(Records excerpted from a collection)
■ ■ ■ ■ ■

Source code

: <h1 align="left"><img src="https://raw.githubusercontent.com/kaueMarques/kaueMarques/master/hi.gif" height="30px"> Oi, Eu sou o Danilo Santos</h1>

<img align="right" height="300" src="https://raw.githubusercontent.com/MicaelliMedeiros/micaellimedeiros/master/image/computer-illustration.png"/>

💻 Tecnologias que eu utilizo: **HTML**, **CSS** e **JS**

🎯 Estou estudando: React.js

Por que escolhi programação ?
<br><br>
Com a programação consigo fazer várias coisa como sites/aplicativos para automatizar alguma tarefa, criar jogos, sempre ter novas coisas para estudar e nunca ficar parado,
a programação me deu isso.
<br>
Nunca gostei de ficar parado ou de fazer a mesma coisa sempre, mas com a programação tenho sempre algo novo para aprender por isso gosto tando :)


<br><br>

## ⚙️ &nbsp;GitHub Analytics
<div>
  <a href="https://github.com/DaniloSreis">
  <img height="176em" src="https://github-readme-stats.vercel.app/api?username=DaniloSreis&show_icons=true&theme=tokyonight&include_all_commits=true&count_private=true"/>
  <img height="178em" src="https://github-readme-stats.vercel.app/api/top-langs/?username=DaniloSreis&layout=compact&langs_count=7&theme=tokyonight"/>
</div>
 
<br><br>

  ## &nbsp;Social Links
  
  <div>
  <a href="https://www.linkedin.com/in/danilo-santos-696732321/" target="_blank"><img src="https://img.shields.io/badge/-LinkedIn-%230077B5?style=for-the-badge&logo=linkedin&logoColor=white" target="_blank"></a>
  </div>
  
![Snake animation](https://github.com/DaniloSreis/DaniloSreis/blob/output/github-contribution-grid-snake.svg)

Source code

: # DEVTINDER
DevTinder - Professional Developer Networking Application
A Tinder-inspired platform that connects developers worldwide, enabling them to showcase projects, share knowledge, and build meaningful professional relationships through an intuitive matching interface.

■ ■ ■ ■ ■

Problem requirements
Scan the records for the word "nbsp" and copy every line where it is found.

Reply
## ⚙️ &nbsp;GitHub Analytics
  ## &nbsp;Social Links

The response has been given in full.